An article written by a friend of mine from college, James Rupert, who is in Afghanistan by choice:
http://www.bloomberg.com/apps/news?pid=newsarchive&sid=ajyJvwwYY.Nc

It's nearing midnight in Afghanistan. Election day is almost here.

What will happen?

Thank you for checking in,
Katie

Tuesday, August 18, 2009

Another Two Days Until The Elections Are Over

It’s raining tonight in Maryland. It feels so good, to have the humidity and the heat washed away by the storm. Now we are getting those wonderful little-stream-gurgling sounds, of raindrops dripping from heavy wet leaves, cool in the dusk. The light coming in from the very edge of sunset has colored the mist in the air with gold.

I think of how hot and dry it is in Afghanistan. The current weather for camp is: “Blowing Widespread Dust”.

I wonder what the Afghan farmers would think of rain.

I wonder what it would be like on Thursday, August 20, the day of their elections, if it rained gently on everyone.

Would they look up at the sky in wonder and delight? Or would they be afraid, because rain is not normal there? I have googled all sorts of phrases that would help me know if they have rain in that part of the world. In Bagram, they do. But in Bastion? I don’t know.

It’s a little question, but I find it comforting to think of gentle rain wetting the villages and hills, the cafes and camels, and cooling tempers and calming fear. Rain can do that.

IT IS TWO DAYS UNTIL THE ELECTION IN AFGHANISTAN. If the elections are successful, will the violence diminish greatly after that? Will people in the villages, sick of being controlled by the Taliban and in debt to them and forced to grow crops for drugs turn on the fear-mongers, and rise up against them?

Will they grow courage instead of opium poppies?

Want to hear of less suicide bombers in Thailand, in England…in America, perhaps? And definitely in Afghanistan and Pakistan and Iraq?

Then hope and pray for a strong election, one which the Taliban CANNOT say was “fixed” by the west.

Did you know that the Taliban has put up notices threatening to cut off the finger of anyone who has ink from the voting machine on his or her finger? Or just kill them?
http://www.nytimes.com/2009/08/17/world/asia/17taliban.html?bl&ex=1250740800&en=7d0939d85b32733a&ei=5087

In a small rural town, that’s a pretty big damned threat.

Would you vote? Would you tell your loved ones to vote?

Or would you succumb to fear?

I don’t know what I would do. I would hope that I would have courage, but would I have the courage, a woman, to walk down the street election day, or the day after, knowing any Taliban man who wants could pull my hand from where it was hidden in my burka, and look for the tell-tale stain of voting ink, and cut off my finger or my hand or stab me, right there, just for casting a vote?

Would I have the courage to vote?

President Obama has ordered US military personnel to guard the polling places.

Would that give me more courage?

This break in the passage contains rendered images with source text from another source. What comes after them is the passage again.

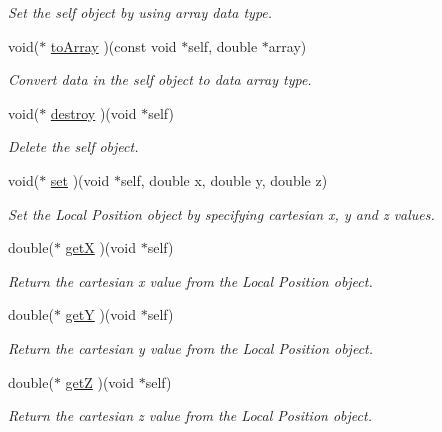 \begin{CompactItemize}
\begin{CompactList}\small\item\em Set the self object by using array data type. \item\end{CompactList}\item 
void($\ast$ \hyperlink{structdrdc__lPosn__t_f5141d0bd5985a7796d54164774817e3}{toArray} )(const void $\ast$self, double $\ast$array)
\begin{CompactList}\small\item\em Convert data in the self object to data array type. \item\end{CompactList}\item 
void($\ast$ \hyperlink{structdrdc__lPosn__t_e04ff92f3ba6ed312499a748c9000ae2}{destroy} )(void $\ast$self)
\begin{CompactList}\small\item\em Delete the self object. \item\end{CompactList}\item 
void($\ast$ \hyperlink{structdrdc__lPosn__t_0c5a736a9c88ab1315d2302b99142136}{set} )(void $\ast$self, double x, double y, double z)
\begin{CompactList}\small\item\em Set the Local Position object by specifying cartesian x, y and z values. \item\end{CompactList}\item 
double($\ast$ \hyperlink{structdrdc__lPosn__t_886c2b143bbca8005b9dca2eaefed1f2}{getX} )(void $\ast$self)
\begin{CompactList}\small\item\em Return the cartesian x value from the Local Position object. \item\end{CompactList}\item 
double($\ast$ \hyperlink{structdrdc__lPosn__t_0cd1f3c953fb21ce05b6a1ed583dd101}{getY} )(void $\ast$self)
\begin{CompactList}\small\item\em Return the cartesian y value from the Local Position object. \item\end{CompactList}\item 
double($\ast$ \hyperlink{structdrdc__lPosn__t_4511ab519ad38c9cffcd682da010d4e1}{getZ} )(void $\ast$self)
\begin{CompactList}\small\item\em Return the cartesian z value from the Local Position object. \item\end{CompactList}\item 

\end{CompactItemize}
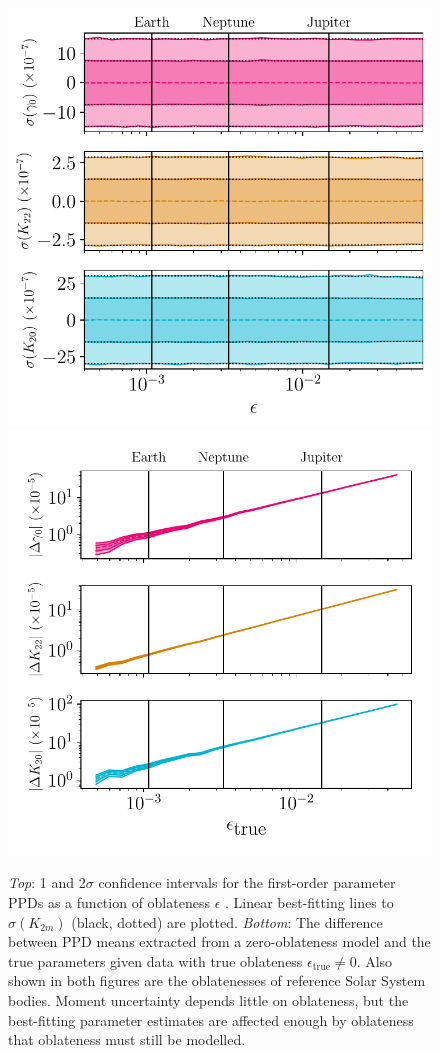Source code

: \documentclass[fleqn,usenatbib]{mnras}
\begin{document}
\begin{figure}
  \centering
  \includegraphics[width=0.7\columnwidth]{figs/oblateness.pdf}
  \vfill
  \includegraphics[width=0.7\columnwidth]{figs/oblateness-differ.pdf}
  \caption{\textit{Top}: 1 and 2$\sigma$ confidence intervals for the first-order parameter PPDs as a function of oblateness $\epsilon$ . Linear best-fitting lines to $\sigma(K_{2m})$ (black, dotted) are plotted. \textit{Bottom}: The difference between PPD means extracted from a zero-oblateness model and the true parameters given data with true oblateness $\epsilon_\text{true} \neq 0$. Also shown in both figures are the oblatenesses of reference Solar System bodies. Moment uncertainty depends little on oblateness, but the best-fitting parameter estimates are affected enough by oblateness that oblateness must still be modelled.}
  \label{fig:scan-oblateness}
\end{figure}
\end{document}
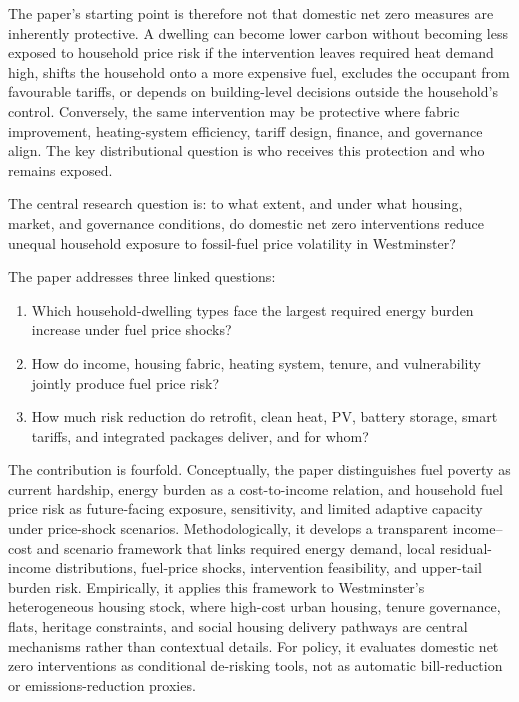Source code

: The paper's starting point is therefore not that domestic net zero measures are inherently protective. A dwelling can become lower carbon without becoming less exposed to household price risk if the intervention leaves required heat demand high, shifts the household onto a more expensive fuel, excludes the occupant from favourable tariffs, or depends on building-level decisions outside the household's control. Conversely, the same intervention may be protective where fabric improvement, heating-system efficiency, tariff design, finance, and governance align. The key distributional question is who receives this protection and who remains exposed.

The central research question is: to what extent, and under what housing, market, and governance conditions, do domestic net zero interventions reduce unequal household exposure to fossil-fuel price volatility in Westminster?

The paper addresses three linked questions:
\begin{enumerate}[label=\arabic*.]
    \item Which household-dwelling types face the largest required energy burden increase under fuel price shocks?
    \item How do income, housing fabric, heating system, tenure, and vulnerability jointly produce fuel price risk?
    \item How much risk reduction do retrofit, clean heat, PV, battery storage, smart tariffs, and integrated packages deliver, and for whom?
\end{enumerate}

The contribution is fourfold. Conceptually, the paper distinguishes fuel poverty as current hardship, energy burden as a cost-to-income relation, and household fuel price risk as future-facing exposure, sensitivity, and limited adaptive capacity under price-shock scenarios. Methodologically, it develops a transparent income--cost and scenario framework that links required energy demand, local residual-income distributions, fuel-price shocks, intervention feasibility, and upper-tail burden risk. Empirically, it applies this framework to Westminster's heterogeneous housing stock, where high-cost urban housing, tenure governance, flats, heritage constraints, and social housing delivery pathways are central mechanisms rather than contextual details. For policy, it evaluates domestic net zero interventions as conditional de-risking tools, not as automatic bill-reduction or emissions-reduction proxies.

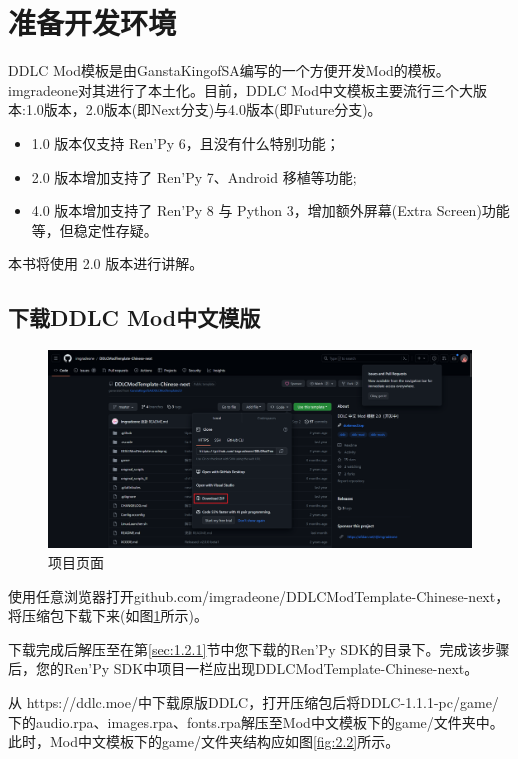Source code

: \section{准备开发环境}
DDLC Mod模板是由GanstaKingofSA编写的一个方便开发Mod的模板。imgradeone对其进行了本土化。目前，DDLC Mod中文模板主要流行三个大版本:1.0版本，2.0版本(即Next分支)与4.0版本(即Future分支)。
\begin{itemize}
    \item 1.0 版本仅支持 Ren'Py 6，且没有什么特别功能；
    \item 2.0 版本增加支持了 Ren'Py 7、Android 移植等功能;
    \item 4.0 版本增加支持了 Ren'Py 8 与 Python 3，增加额外屏幕(Extra Screen)功能等，但稳定性存疑。
\end{itemize}

本书将使用 2.0 版本进行讲解。

\subsection{下载DDLC Mod中文模版}

\begin{figure}[htb]
    \centering
    \includegraphics[scale=.15]{Pictures/2/2.1/2.1.1}
    \caption{项目页面}
    \label{fig:2.1}
\end{figure}
使用任意浏览器打开github.com/imgradeone/DDLCModTemplate-Chinese-next，将压缩包下载下来(如图\ref{fig:2.1}所示)。

下载完成后解压至在第\ref{sec:1.2.1}节中您下载的Ren'Py SDK的目录下。完成该步骤后，您的Ren'Py SDK中项目一栏应出现DDLCModTemplate-Chinese-next。

从 https://ddlc.moe/中下载原版DDLC，打开压缩包后将DDLC-1.1.1-pc/game/下的audio.rpa、images.rpa、fonts.rpa解压至Mod中文模板下的game/文件夹中。此时，Mod中文模板下的game/文件夹结构应如图\ref{fig:2.2}所示。

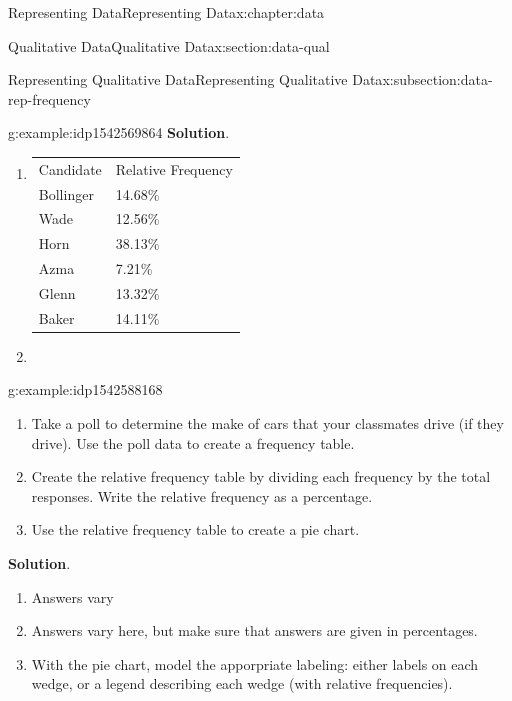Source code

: \documentclass[oneside,10pt,]{book}
\newcommand{\blocktitlefont}{\relax}
\newcommand{\tabularfont}{\relax}
\begin{document}
\begin{chapterptx}{Representing Data}{}{Representing Data}{}{}{x:chapter:data}
\begin{sectionptx}{Qualitative Data}{}{Qualitative Data}{}{}{x:section:data-qual}
\begin{subsectionptx}{Representing Qualitative Data}{}{Representing Qualitative Data}{}{}{x:subsection:data-rep-frequency}
\begin{example}{}{g:example:idp1542569864}
\noindent\textbf{\blocktitlefont Solution}.\hypertarget{g:solution:idp1542580616}{}\quad{}%
\begin{enumerate}[label=\alph*]
\item{}\begin{center}%
{\tabularfont%
\begin{tabular}{ll}
Candidate&Relative Frequency\tabularnewline[0pt]
Bollinger&14.68\%\tabularnewline[0pt]
Wade&12.56\%\tabularnewline[0pt]
Horn&38.13\%\tabularnewline[0pt]
Azma&7.21\%\tabularnewline[0pt]
Glenn&13.32\%\tabularnewline[0pt]
Baker&14.11\%
\end{tabular}
}%
\end{center}%
%
\item{}\begin{image}{0}{1}{0}%
%
\end{image}%
%
\end{enumerate}
%
\end{example}
\begin{example}{}{g:example:idp1542588168}%
%
\begin{enumerate}[label=\alph*]
\item{}Take a poll to determine the make of cars that your classmates drive (if they drive).  Use the poll data to create a frequency table.%
\item{}Create the relative frequency table by dividing each frequency by the total responses.  Write the relative frequency as a percentage.%
\item{}Use the relative frequency table to create a pie chart.%
\end{enumerate}
%
\par\smallskip%
\noindent\textbf{\blocktitlefont Solution}.\hypertarget{g:solution:idp1542595976}{}\quad{}%
\begin{enumerate}[label=\alph*]
\item{}Answers vary%
\item{}Answers vary here, but make sure that answers are given in percentages.%
\item{}With the pie chart, model the apporpriate labeling: either labels on each wedge, or a legend describing each wedge (with relative frequencies).%
\end{enumerate}
%
\end{example}

\end{subsectionptx}
\end{sectionptx}
\end{chapterptx}
\end{document}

Or would it be the block beyond the polling place where the terror would wait?

Each Afghan person must wrestle with fear and hope, with courage and cowardice. It is 4:30 am their time as I write this. They are beginning the day before the elections.

Here is a picture of young men carrying the polling booths to a remote village on the backs of donkeys: www.guardian.co.uk/world/gallery/2009/aug/18/afghanistan?picture=351795492This is isolated.


And it creates an exercise in trust: trust and hope that each person in each dusty little town can cast their votes safely. Trust that the votes will get to the election officials safely, trust that the votes will be counted honestly.

Please offer your prayers, however you pray, that each individual of each province in Afghanistan - but especially in Taliban-controlled Helmand Province - will find courage, strength, and hope in his or her heart to go to the polls,

…and will express it in their vote.

May they find freedom, and safety and peace.

May the Afghan voters see in the eyes of the men guarding the polls the strength that freedom from fear gives.
and may they reach for that strength for their own country.

May the Taliban people, should they choose to vote, see the in the eyes of the men guarding the polls the strength that freedom from fear gives,
and may they wonder in their hearts, and inwardly yearn for that for themselves,
and may the desire for it erode the power that their fear has even over their own hearts.

May our loved ones who stand, LITERALLY, today, as representatives of freedom, stand safe.

May the members of HMH-463 fly safe.

May August 21 get here without one more life lost.


Thank you for checking in,
Katie

Monday, August 17, 2009

Chicory, Corn and Cicadas

Mark and I went to Florida for a convention for work last week.

Orlando, in the middle of International Drive.

Fancy hotels, fine restaurants, and days of training interspersed with some amazing, top-notch speakers: football coach Lou Holtz, and the co-founder of Franklin Covey, Hyrum Smith.

Emily Bear played the piano for us.
Pause: please check out Emily Bear. She’s, um, seven: http://www.emilybear.com/
We slept in soft beds, with lots and lots of air conditioning.
There was all the delicious food you could want to eat.
Nice people from all over the world to talk to.

I was aching to go home by the third day.

Now, our guys are not in as lovely a situation as that was. Nothing even close to that nice!

And they’re guys.

So they are not going to come out and say that word “homesick”.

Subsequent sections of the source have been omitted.